We drank tea together but spoke little. Ongwen was especially quiet and guarded. When Kony finally appeared he had changed into full military gear. We shook hands.
During a rambling two-hour speech Kony – who claims spirit guidance – was frequently incoherent and prone to sheepish laughter. He denied killing people, claiming instead that he was “fighting for my people” meaning the Acholi tribe of northern Uganda. Otti later clarified that sometimes people might “die during crossfire”.
We stayed for days as efforts to start formal peace negotiations between Kony and the Ugandan government dragged on, and the LRA fighters and leaders got used to us being around. One evening Kony joined us as we watched a Jackie Chan kung-fu movie on Otti’s portable DVD player. I don’t remember which movie it was, but I remember that he often giggled, laughed and stamped his feet as Jackie Chan delivered punches to his opponents.
The day after, we began the long journey back to Kampala. The talks, sadly, did not result in peace and although the Ugandan massacres I once reported on have stopped in Uganda, the violence continues elsewhere -- after being pushed out of Uganda, LRA continues to terrorize part of the Democratic Republic of Congo and the Central African Republic.

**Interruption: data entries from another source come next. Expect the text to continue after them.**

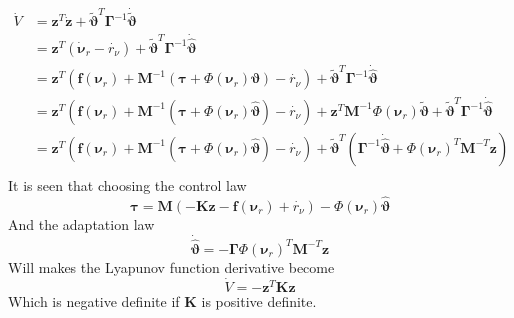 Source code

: \documentclass[12pt,a4]{article}
\begin{document}
\begin{align}
	\dot{V} & = \bm{z}^T\dot{\bm{z}}
	+ \bm{\tilde{\vartheta}} ^T\bm{\Gamma}^{-1}\bm{\dot{\tilde{\vartheta}}}                                                                         \\
	        & = \bm{z}^T\left(\bm{\dot{\nu}}_r  - \dot{r_{\nu}}\right)
	+ \bm{\tilde{\vartheta}} ^T\bm{\Gamma}^{-1}\bm{\dot{\hat{\vartheta}}}                                                                           \\
	        & = \bm{z}^T\left(\bm{f}(\bm{\nu}_r) + \bm{M}^{-1}\left(\bm{\tau} + \Phi(\bm{\nu}_r )\bm{\vartheta}\right)  - \dot{r_{\nu}}\right)
	+ \bm{\tilde{\vartheta}} ^T\bm{\Gamma}^{-1}\bm{\dot{\hat{\vartheta}}}                                                                           \\
	        & = \bm{z}^T\left(\bm{f}(\bm{\nu}_r) + \bm{M}^{-1}\left(\bm{\tau} + \Phi(\bm{\nu}_r )\bm{\hat{\vartheta}}\right) - \dot{r_{\nu}}\right)
	+ \bm{z}^T\bm{M}^{-1} \Phi(\bm{\nu}_r )\bm{\tilde{\vartheta}}
	+ \bm{\tilde{\vartheta}} ^T\bm{\Gamma}^{-1}\bm{\dot{\hat{\vartheta}}}                                                                           \\
	        & = \bm{z}^T\left(\bm{f}(\bm{\nu}_r) + \bm{M}^{-1}\left(\bm{\tau} + \Phi(\bm{\nu}_r )\bm{\hat{\vartheta}}\right) - \dot{r_{\nu}}\right)
	+ \bm{\tilde{\vartheta}}^T \left(\bm{\Gamma}^{-1}\bm{\dot{\hat{\vartheta}}} +\Phi(\bm{\nu}_r )^T \bm{M}^{-T} \bm{z} \right)                     \\
\end{align}
It is seen that choosing the control law
\begin{equation}
	\bm{\tau} = \bm{M} \left( -\bm{K}\bm{z} -\bm{f}(\bm{\nu}_r) +\dot{r_{\nu}} \right) -\Phi(\bm{\nu}_r )\bm{\hat{\vartheta}}
\end{equation}
And the adaptation law
\begin{equation}
	\bm{\dot{\hat{\vartheta}}} = - \bm{\Gamma} \Phi(\bm{\nu}_r )^T \bm{M}^{-T} \bm{z}
\end{equation}
Will makes the Lyapunov function derivative become
\begin{equation}
	\dot{V} = -\bm{z}^T \bm{K} \bm{z}
\end{equation}
Which is negative definite if $\bm{K}$ is positive definite.
\end{document}
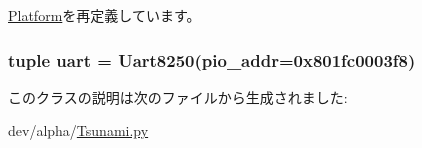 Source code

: \hyperlink{classPlatform_1_1Platform_acce15679d830831b0bbe8ebc2a60b2ca}{Platform}を再定義しています。\hypertarget{classTsunami_1_1Tsunami_a1f69fbabd17d6bca63f97f9754247cfd}{
\subsubsection[{uart}]{\setlength{\rightskip}{0pt plus 5cm}tuple {\bf uart} = {\bf Uart8250}(pio\_\-addr=0x801fc0003f8)}}
\label{classTsunami_1_1Tsunami_a1f69fbabd17d6bca63f97f9754247cfd}


このクラスの説明は次のファイルから生成されました:\begin{DoxyCompactItemize}
\item 
dev/alpha/\hyperlink{Tsunami_8py}{Tsunami.py}\end{DoxyCompactItemize}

Meeting in person some of the world’s most wanted men was a surreal experience. As I shook hands with him, I thought of the hundreds, if not thousands, of people who had been brutalized because of those hands. When our eyes met, he looked nervous and looked away. He appeared to be engrossed in his own world most of the time, but enjoyed the company of others.

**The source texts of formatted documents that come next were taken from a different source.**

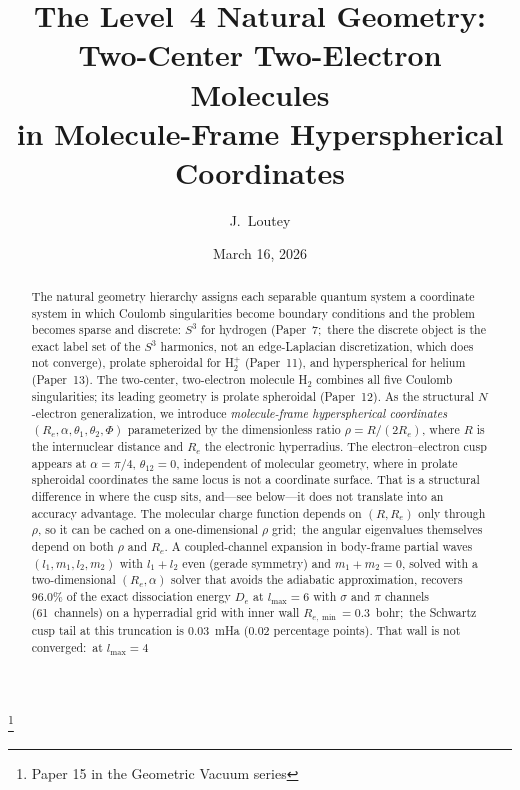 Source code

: \documentclass[aps,pra,twocolumn,superscriptaddress,longbibliography]{revtex4-2}
\begin{document}
\title{The Level~4 Natural Geometry:\\
Two-Center Two-Electron Molecules\\
in Molecule-Frame Hyperspherical Coordinates}
\thanks{Paper 15 in the Geometric Vacuum series}

\author{J.~Loutey}

\date{March 16, 2026}

\begin{abstract}
The natural geometry hierarchy assigns each separable quantum system
a coordinate system in which Coulomb singularities become boundary
conditions and the problem becomes sparse and discrete:
$S^3$ for hydrogen (Paper~7;\ there the discrete object is the exact
label set of the $S^3$ harmonics, not an edge-Laplacian discretization,
which does not converge), prolate spheroidal for H$_2^+$ (Paper~11),
and hyperspherical for helium (Paper~13).
The two-center, two-electron molecule H$_2$ combines all five Coulomb
singularities; its leading geometry is prolate spheroidal (Paper~12).
As the structural $N$-electron generalization, we introduce
\emph{molecule-frame hyperspherical coordinates}
$(R_e,\alpha,\theta_1,\theta_2,\Phi)$ parameterized by the
dimensionless ratio $\rho = R/(2R_e)$, where $R$ is the internuclear
distance and $R_e$ the electronic hyperradius.
The electron--electron cusp appears at $\alpha=\pi/4$, $\theta_{12}=0$,
independent of molecular geometry, where in prolate spheroidal
coordinates the same locus is not a coordinate surface.  That is a
structural difference in where the cusp sits, and---see
below---it does not translate into an accuracy advantage.
The molecular charge function depends on $(R,R_e)$ only through $\rho$,
so it can be cached on a one-dimensional $\rho$ grid;\ the angular
eigenvalues themselves depend on both $\rho$ and $R_e$.
A coupled-channel expansion in body-frame partial waves
$(l_1,m_1,l_2,m_2)$ with $l_1+l_2$ even (gerade symmetry) and
$m_1+m_2=0$, solved with a two-dimensional
$(R_e,\alpha)$ solver that avoids the adiabatic approximation,
recovers 96.0\% of the exact dissociation energy $D_e$ at
$l_{\max}=6$ with $\sigma$ and $\pi$ channels (61~channels) on a
hyperradial grid with inner wall $R_{e,\min} = 0.3$~bohr;\ the
Schwartz cusp tail at this truncation is $0.03$~mHa ($0.02$
percentage points).  That wall is not converged:\ at $l_{\max}=4$

\end{abstract}
\end{document}
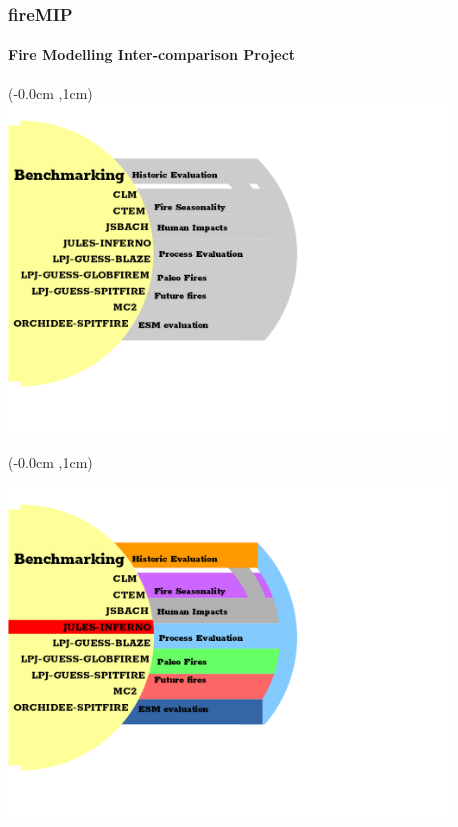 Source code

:\begin{frame}[label = intro]
	\frametitle{fireMIP}
	\framesubtitle{Fire Modelling Inter-comparison Project}
	\begin{textblock*}{14cm}(-0.0cm ,1cm)
		\only<2-> {\includegraphics[width=11.7cm]{images/fireMIP/pp-grey.png}}
	\end{textblock*}
	\begin{textblock*}{14cm}(-0.0cm ,1cm)
	
				\includegraphics[width=11.7cm]{images/fireMIP/pp5.png}
			

\end{textblock*}
\end{frame}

But it was a rewarding experience as well, because it helped me to better understand the conflict and its players. I never expected Kony, a man allegedly responsible for so much death and suffering to be loving with children. But he was. His numerous wives and children were at the compound when we were there and I often saw him playing with his children. He bounced one on his knee and carried others around on his chest.
He had several wives and the children had nannies, mainly young girls who had been abducted from their homes and who would eventually become his wives too.

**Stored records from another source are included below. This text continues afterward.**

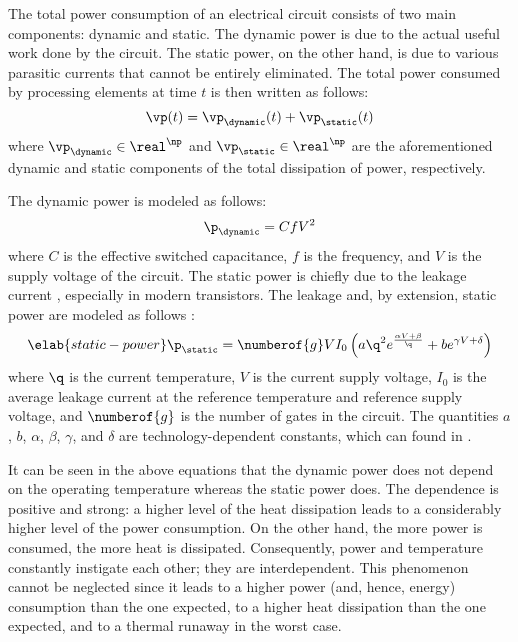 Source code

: The total power consumption of an electrical circuit consists of two main
components: dynamic and static. The dynamic power is due to the actual useful
work done by the circuit. The static power, on the other hand, is due to various
parasitic currents that cannot be entirely eliminated. The total power consumed
by \np processing elements at time $t$ is then written as follows:
\[
  \vp(t) = \vp_\dynamic(t) + \vp_\static(t)
\]
where $\vp_\dynamic \in \real^\np$ and $\vp_\static \in \real^\np$ are the
aforementioned dynamic and static components of the total dissipation of power,
respectively.

The dynamic power is modeled as follows:
\[
  \p_\dynamic = C f V^2
\]
where $C$ is the effective switched capacitance, $f$ is the frequency, and $V$
is the supply voltage of the circuit. The static power is chiefly due to the
leakage current \cite{chandrakasan2000, srivastava2010, juan2011, juan2012},
especially in modern  transistors. The leakage and, by extension,
static power are modeled as follows \cite{liao2005}:
\begin{equation} \elab{static-power}
  \p_\static = \numberof{g} V I_0 \left(a \q^2 e^{\frac{\alpha V + \beta}{\q}} + b e^{\gamma V + \delta}\right)
\end{equation}
where $\q$ is the current temperature, $V$ is the current supply voltage, $I_0$
is the average leakage current at the reference temperature and reference supply
voltage, and $\numberof{g}$ is the number of gates in the circuit. The
quantities $a$, $b$, $\alpha$, $\beta$, $\gamma$, and $\delta$ are
technology-dependent constants, which can found in \cite{liao2005}.

It can be seen in the above equations that the dynamic power does not depend on
the operating temperature whereas the static power does. The dependence is
positive and strong: a higher level of the heat dissipation leads to a
considerably higher level of the power consumption. On the other hand, the more
power is consumed, the more heat is dissipated. Consequently, power and
temperature constantly instigate each other; they are interdependent. This
phenomenon cannot be neglected since it leads to a higher power (and, hence,
energy) consumption than the one expected, to a higher heat dissipation than the
one expected, and to a thermal runaway in the worst case.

He laughed. It was rare, but he would usually burst into laughter unexpectedly. He didn’t smoke or drink alcohol, but he served me locally-made brown wine, which he said was made from sap from trees in Garamba and that he said he served only to his most valued guests. It was sweet and it made me tipsy for a little while, but that quickly vanished, leaving a sour taste in the mouth. He was a very good host, asking me if I had eaten.
I may not be covering the LRA actively anymore, but the story is not over for me. The next step for me -- and many in northern Uganda -- will be listening to Ongwen’s testimony during his trial at The Hague and following the course of justice for LRA’s victims, like that mother all those years ago whose baby was orphaned in the village of Acholpii.
This blog was written with Yana Dlugy in Paris.